Neither the duloxetine exposure group nor the duloxetine plus NSAID or aspirin group was associated with a statistically significant increased risk of UGI bleeding, and there was no evidence of a duloxetine dose effect. The NSAIDs and aspirin group was the only exposure group that consistently had a significantly higher risk of UGI bleeding. Furthermore, the sensitivity analysis that used simulated OTC NSAID and aspirin exposure did not impact any of the results when included in the model.
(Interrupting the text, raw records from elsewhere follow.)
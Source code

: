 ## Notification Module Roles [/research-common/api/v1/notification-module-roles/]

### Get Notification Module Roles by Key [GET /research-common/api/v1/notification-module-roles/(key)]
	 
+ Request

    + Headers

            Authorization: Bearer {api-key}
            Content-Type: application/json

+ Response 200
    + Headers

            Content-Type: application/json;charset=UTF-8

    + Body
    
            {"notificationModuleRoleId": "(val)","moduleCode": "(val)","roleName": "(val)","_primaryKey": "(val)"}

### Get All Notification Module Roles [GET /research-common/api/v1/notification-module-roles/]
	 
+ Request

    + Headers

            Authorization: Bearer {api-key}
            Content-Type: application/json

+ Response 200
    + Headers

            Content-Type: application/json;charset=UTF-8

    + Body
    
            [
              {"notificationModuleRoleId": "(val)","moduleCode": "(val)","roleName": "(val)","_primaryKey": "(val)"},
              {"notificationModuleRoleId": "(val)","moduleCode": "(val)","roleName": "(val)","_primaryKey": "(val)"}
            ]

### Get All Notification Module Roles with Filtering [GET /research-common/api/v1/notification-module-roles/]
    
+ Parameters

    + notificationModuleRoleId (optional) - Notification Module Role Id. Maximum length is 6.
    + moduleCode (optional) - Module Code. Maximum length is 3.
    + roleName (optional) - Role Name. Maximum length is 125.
There are limitations to this study that should be discussed. In general, observational studies based on claims databases may have missing diagnoses, prescription claims do not guarantee treatment adherence, and dosage may be missing. In addition, medical billing codes used to indicate diagnoses and procedures are subject to nonclinical influences and can result in some misclassification bias. Also, the population of patients selected for one particular treatment over another may have different characteristics. Some of these differences can be measured (such as age), but some may be unknown or not measurable.

Although selection bias was noted in our study, further data exploration found no evidence of having an impact on the primary analysis related to duloxetine and NSAID use. Lack of information on NSAID/aspirin treatment duration and dosage may have biased the outcomes, because dosage has been reported to be associated with risk of UGI bleeds.29

Also, there may be incomplete encounter histories for patients selected for the study, because some treatments may not have been captured within the data set. For example, relevant missing data include OTC medication exposure and noncovered treatment (eg, alternative medicine). However, the sensitivity analysis simulating OTC NSAID and aspirin use addressed the former with some inherent caveats. Nonetheless, research utilizing these databases provides an opportunity to expand pharmacovigilance beyond the confines of clinical trials.30

In summary, there was no evidence of an increased risk for UGI bleeds when duloxetine was taken with prescription NSAIDs or aspirin. There was also no evidence of an interaction between duloxetine and prescription NSAIDs or aspirin for an increased risk of these events. In addition, higher doses of duloxetine were not associated with increased frequency or severity of UGI bleeding.

Acknowledgments

We would like to thank Matthew F Emons, MD, and Cerner Research (Culver City, CA, USA) for constructing the analytical data file for the study population meeting study criteria. This study was funded by Eli Lilly and Company, Indianapolis, IN, USA.

Disclosure

Authors Hu Li, Vladimir Skljarevski and Jonna Ahl are employees of Eli Lilly and Company; author Yingkai Cheng is a former employee. The authors report no other conflicts of interest in this work.